Imagine that you want to cook a Chinese meal from an authentic Chinese recipe. You search for the recipe in Google by the English name of the dish, and the search engine translates your query into Standard Mandarin, performs the search and finds some recipes in that language, and returns those pages to you with an option to translate them into English.
Or, you have an assignment for your philosophy class, and you want to write a paper on Benedetto Croce and his Philosophy of Spirit. You’ve read some papers on him published in English, but would like to find some in Italian.
You go to Google, and choose “Italian” as a language that you would like to see source pages from as you enter his name into the search box. The search engine looks through Italian language results that contain the name Benedetto Croce, finds a number of results, and provides page titles and snippets that it finds. Clicking on a “translate” link next to the title to one of those pages will bring you the page translated into English.
Perhaps you’ve decided that you want to start biking to work instead of commuting by car, and you want to learn more about biking and bicycles. You enter a search into Google for the word [biking], and the search engine looks at statistical associations that it has created between keywords and Web content, and not only returns results to you for [biking] but also for the word [cycling].
A Google patent application published this week describes an expanded language search engine, which might enable you to search for pages in other languages using translations of the queries you search with. It might also enable you to receive additional results in your own language for words that are statistically related to your query terms in a meaningful way, like “biking” and “cycling.”
I wrote a post a few weeks back about another Google patent filing which described how Google might find synonyms for search queries using a statistical machine translation approach.
The expanded language approach to searching is described in:
Automatic Expanded Languge Search
Invented by Johnny Chen
Assigned to Google
US Patent Application 20090024595
Published January 22, 2009
Filed July 20, 2007
A computer-implemented method can include translating a search query from a first language to a second language, comparing the translated query with content in the second language, and identifying content in the second language relevant to the translated query based on the comparing.
Also, a computer-implemented method can include translating content in a second language at one or more network locations into a first language, comparing the translated content with a search query written in the first language, and identifying, from the translated content, content relevant to the query based on the comparing.

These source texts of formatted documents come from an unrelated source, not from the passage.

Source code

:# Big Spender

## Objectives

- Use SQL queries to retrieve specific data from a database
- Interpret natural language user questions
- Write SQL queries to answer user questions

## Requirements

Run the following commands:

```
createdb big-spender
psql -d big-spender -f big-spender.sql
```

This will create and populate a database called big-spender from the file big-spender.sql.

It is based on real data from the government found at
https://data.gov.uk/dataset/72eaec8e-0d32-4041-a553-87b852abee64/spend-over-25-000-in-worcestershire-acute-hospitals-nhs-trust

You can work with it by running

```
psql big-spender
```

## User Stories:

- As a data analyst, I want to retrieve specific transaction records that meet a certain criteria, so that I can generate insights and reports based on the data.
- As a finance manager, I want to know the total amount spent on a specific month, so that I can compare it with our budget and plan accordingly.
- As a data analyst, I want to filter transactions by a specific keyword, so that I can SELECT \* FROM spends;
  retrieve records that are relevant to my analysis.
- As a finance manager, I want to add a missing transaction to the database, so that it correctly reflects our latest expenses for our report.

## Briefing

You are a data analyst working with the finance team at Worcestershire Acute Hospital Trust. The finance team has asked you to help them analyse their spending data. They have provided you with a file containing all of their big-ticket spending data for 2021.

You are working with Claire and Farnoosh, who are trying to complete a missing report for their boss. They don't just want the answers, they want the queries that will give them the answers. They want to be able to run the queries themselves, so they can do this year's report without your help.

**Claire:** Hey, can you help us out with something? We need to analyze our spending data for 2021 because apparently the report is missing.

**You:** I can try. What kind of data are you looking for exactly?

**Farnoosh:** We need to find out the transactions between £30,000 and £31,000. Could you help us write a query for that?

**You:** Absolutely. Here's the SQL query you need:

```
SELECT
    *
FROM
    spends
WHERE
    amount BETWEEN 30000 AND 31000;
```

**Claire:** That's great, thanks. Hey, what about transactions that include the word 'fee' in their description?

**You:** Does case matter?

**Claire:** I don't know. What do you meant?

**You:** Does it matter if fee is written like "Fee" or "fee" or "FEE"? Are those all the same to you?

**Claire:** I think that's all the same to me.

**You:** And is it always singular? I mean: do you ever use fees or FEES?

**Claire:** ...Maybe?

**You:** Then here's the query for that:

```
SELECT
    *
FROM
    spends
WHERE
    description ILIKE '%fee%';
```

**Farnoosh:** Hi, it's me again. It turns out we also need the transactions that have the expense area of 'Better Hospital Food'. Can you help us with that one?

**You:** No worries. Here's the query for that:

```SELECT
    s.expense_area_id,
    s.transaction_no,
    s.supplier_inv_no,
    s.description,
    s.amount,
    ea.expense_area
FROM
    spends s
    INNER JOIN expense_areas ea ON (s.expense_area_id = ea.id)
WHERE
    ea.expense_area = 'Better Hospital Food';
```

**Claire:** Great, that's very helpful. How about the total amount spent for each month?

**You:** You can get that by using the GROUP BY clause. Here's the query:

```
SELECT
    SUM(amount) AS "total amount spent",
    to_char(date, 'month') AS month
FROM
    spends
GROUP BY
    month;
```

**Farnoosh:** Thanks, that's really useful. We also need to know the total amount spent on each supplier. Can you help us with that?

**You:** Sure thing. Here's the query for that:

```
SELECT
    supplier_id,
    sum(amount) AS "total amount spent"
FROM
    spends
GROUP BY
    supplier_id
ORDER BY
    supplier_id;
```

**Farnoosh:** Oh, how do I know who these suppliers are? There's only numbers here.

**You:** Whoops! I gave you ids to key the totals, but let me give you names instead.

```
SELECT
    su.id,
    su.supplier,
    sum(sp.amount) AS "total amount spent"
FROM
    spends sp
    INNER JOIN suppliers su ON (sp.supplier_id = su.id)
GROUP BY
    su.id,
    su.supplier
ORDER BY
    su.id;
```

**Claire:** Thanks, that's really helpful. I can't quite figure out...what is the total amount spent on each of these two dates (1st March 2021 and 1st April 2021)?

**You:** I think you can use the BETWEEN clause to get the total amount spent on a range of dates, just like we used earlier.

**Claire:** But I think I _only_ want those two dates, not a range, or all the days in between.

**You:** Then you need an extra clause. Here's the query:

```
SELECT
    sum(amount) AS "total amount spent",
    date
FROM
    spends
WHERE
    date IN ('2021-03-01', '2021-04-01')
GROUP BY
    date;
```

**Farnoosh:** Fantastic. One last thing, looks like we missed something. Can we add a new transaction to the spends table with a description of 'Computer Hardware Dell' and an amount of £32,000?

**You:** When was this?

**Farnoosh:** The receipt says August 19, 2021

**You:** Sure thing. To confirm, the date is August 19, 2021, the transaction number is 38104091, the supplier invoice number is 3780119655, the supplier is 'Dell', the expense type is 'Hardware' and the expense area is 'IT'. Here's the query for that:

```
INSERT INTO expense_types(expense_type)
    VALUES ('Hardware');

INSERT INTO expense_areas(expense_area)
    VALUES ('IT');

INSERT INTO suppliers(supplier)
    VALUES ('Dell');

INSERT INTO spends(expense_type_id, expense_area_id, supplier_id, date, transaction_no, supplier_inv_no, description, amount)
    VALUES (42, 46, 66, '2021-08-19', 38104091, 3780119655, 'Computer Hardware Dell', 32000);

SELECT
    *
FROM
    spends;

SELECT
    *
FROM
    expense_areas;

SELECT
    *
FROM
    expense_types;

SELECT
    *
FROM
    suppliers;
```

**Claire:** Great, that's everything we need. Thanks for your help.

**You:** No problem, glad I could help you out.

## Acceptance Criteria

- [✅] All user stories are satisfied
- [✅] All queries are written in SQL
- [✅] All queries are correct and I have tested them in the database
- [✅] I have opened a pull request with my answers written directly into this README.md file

The patent application tells us that the search engine might look for results in other languages if those are specified by a searcher, or it might return pages in other languages based on some other factors, such as:
- The popularity of the language,
- Attributes of the user,
- Search history,
- Relevance to the subject matter of the query,
- The character type entered by the searcher (e.g., Chinese characters, Greek characters, etc.),
- The browser’s language settings,
- The domain of the search engine (e.g., google.cn for Chinese, google.tw for Taiwan-Chinese, etc.),
- User input, and;
- Other factors.
While a searcher might be able to choose to see search results from pages in other languages, if they don’t and there aren’t many results for their query, and one reason might be related to the language of that query (such as the name of a Chinese dish that might not be very popularly known in English), the search engine might be set up to expand the languages used in choosing results.